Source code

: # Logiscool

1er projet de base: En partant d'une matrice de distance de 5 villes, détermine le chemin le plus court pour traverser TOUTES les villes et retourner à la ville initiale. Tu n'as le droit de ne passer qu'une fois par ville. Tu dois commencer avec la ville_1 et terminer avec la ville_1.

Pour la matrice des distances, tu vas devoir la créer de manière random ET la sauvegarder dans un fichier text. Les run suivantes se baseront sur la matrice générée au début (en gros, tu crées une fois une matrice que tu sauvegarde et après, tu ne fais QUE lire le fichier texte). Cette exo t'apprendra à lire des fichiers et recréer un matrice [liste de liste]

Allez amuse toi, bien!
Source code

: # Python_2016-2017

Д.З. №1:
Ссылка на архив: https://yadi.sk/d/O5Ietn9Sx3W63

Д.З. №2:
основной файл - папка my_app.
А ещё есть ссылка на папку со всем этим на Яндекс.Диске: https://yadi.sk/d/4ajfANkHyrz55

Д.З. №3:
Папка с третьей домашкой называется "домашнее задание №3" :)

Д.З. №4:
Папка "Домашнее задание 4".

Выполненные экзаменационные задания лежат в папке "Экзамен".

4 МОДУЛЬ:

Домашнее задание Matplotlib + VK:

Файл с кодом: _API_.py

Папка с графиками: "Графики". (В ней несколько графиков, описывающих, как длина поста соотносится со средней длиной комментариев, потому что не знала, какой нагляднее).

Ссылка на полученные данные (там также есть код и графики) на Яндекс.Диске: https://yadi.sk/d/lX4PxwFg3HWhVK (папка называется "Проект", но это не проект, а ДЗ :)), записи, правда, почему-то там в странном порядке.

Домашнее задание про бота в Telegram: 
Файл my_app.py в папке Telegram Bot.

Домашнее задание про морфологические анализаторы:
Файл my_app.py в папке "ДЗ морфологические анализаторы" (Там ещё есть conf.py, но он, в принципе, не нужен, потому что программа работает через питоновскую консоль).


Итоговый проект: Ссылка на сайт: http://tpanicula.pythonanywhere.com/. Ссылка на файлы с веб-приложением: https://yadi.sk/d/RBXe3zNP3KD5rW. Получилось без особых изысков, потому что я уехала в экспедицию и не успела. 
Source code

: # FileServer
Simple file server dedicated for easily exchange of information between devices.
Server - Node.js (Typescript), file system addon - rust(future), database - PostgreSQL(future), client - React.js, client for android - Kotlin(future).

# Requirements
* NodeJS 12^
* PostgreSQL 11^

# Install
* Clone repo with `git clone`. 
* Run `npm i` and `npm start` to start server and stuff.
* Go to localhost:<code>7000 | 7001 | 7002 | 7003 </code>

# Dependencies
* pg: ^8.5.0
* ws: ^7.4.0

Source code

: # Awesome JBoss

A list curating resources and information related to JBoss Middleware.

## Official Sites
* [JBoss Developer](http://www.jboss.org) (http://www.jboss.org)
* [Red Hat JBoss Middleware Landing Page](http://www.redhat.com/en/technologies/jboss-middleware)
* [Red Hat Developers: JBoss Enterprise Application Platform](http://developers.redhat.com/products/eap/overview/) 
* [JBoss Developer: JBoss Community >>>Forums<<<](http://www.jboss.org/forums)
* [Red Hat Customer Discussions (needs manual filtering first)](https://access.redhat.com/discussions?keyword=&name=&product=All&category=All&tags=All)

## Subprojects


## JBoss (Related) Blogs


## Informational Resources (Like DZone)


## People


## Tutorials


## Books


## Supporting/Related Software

++++++++++++++++++++

- _Work to complete_
Every line from the data above that contains "Telegram" must appear in the answer.

- _Answer box_
Домашнее задание про бота в Telegram: 
Файл my_app.py в папке Telegram Bot.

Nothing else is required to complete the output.